Wednesday, November 21, 2012

Fans Talk: “Rock, Paper, Scissors, Lizard, Spock”


“Ooh, I don’t think so. No, anecdotal evidence suggests that in the game of rock-paper-scissors, players familiar with each other will tie 75 to 80% of the time due to the limited number of outcomes. I suggest rock-paper-scissors- lizard-Spock.”
-- Sheldon Cooper

The suggestion heard ‘round the world. Fan raised eyebrows the day this episode aired, all the way back in Season 2, and they still haven’t stopped talking about the possibilities the new game presents: for the classic rock-paper-scissors itself, or for re-inventing known game classics all over the place. I present: rock-paper-scissors-lizard-Spock.

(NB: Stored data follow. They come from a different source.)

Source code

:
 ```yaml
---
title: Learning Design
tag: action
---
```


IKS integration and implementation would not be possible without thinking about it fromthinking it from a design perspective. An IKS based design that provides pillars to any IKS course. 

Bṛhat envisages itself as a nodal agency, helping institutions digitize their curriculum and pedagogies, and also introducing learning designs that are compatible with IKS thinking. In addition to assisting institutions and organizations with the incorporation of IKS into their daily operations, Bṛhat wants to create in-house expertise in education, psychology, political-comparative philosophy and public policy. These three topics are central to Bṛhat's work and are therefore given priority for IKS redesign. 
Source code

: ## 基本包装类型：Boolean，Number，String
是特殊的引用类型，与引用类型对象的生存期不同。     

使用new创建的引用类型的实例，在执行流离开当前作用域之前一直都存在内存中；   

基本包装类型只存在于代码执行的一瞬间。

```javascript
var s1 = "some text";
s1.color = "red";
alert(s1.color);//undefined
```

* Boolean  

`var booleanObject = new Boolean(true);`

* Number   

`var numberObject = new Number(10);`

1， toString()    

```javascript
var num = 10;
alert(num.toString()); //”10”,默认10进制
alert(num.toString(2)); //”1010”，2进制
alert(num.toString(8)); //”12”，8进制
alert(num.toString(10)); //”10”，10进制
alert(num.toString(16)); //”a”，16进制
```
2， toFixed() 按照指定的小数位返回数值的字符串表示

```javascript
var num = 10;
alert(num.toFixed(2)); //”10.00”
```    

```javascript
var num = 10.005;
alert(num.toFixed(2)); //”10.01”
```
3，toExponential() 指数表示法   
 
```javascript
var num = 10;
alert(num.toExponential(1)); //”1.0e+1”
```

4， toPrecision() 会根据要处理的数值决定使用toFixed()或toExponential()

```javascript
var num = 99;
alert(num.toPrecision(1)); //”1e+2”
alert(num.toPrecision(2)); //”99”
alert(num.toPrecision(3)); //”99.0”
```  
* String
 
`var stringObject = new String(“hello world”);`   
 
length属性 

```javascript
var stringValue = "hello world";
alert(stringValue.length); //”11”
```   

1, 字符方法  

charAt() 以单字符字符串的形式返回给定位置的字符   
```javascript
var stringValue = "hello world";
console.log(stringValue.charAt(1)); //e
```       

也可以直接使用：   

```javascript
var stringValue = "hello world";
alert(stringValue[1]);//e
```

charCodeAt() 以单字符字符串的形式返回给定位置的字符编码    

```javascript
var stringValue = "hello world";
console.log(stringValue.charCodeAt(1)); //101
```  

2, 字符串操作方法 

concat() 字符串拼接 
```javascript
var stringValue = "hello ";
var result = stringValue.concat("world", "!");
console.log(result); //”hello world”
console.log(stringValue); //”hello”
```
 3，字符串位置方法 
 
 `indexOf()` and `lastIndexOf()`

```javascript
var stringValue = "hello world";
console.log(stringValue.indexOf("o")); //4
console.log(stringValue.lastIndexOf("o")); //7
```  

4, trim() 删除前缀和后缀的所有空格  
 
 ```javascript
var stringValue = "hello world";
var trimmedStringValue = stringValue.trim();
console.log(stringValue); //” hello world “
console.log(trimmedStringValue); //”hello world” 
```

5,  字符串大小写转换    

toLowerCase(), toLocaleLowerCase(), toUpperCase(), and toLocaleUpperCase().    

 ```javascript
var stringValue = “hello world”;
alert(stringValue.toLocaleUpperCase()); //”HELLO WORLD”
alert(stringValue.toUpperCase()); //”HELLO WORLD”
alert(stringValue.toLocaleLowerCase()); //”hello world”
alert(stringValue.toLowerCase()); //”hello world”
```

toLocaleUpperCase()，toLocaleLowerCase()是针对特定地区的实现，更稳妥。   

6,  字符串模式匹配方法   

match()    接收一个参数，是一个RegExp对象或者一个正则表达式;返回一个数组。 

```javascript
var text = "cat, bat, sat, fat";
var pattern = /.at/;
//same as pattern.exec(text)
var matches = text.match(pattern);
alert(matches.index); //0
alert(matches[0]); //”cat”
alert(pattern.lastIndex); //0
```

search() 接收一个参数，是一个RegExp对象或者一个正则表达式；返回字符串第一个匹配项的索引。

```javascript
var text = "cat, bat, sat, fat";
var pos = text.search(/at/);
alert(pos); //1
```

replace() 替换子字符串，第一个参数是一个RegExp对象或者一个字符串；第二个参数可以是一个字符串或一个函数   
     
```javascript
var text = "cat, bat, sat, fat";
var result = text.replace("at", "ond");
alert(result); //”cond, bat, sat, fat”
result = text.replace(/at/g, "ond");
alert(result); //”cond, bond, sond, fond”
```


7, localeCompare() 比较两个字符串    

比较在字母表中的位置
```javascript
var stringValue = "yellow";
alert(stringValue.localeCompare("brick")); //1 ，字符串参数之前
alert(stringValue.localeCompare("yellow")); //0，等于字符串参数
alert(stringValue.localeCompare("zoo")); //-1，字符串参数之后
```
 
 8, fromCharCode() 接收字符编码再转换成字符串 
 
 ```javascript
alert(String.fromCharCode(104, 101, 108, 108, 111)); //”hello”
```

In Season 2, episode 8, the “Lizard-Spock” expansion, the title means precisely what it says: Sheldon suggests, to decide what movie they should watch one night, to settle the tiff with a round of rock-paper-scissors…lizard, Spock. On the premise the ordinary match would lead to a tie, the roommates and Raj prepare for a three-person expanded version. The game works as follows:

“It’s very simple. Look, scissors cuts paper. Paper covers rock. Rock crushes lizard. Lizard poisons Spock. Spock smashes scissors. Scissors decapitates lizard. Lizard eats paper. Paper disproves Spock. Spock vaporizes rock. And as it always has, rock crushes scissors.”
-- Sheldon Cooper

Before I could wonder as to how paper disproves Spock (nothing disproves Spock), the boys drew their choices and came up with--shocker of all shockers--Spock’s hand-symbol. I didn’t have to be Dr. Cooper to guess the concurrent odds of that happening.

In fact, the fans enjoyed the amendment so much it reared its head again in two later episodes. Next, when Sheldon and Howard bicker over a comic book later in the season (Howard suggests the game, but Sheldon ironically decides not to gamble his chances with the issue. I guess he learned from last time). Then, not until Season 5, when Sheldon finds himself in another argument with the insufferable Kripke and Raj suggests they solve their dilemma lizard-Spock style. Kripke leads the two of them to explain the game a few times (talk about tongue twisters) before they realize he’s teasing them and doesn’t plan on playing.

I guess he just didn’t know what he was missing.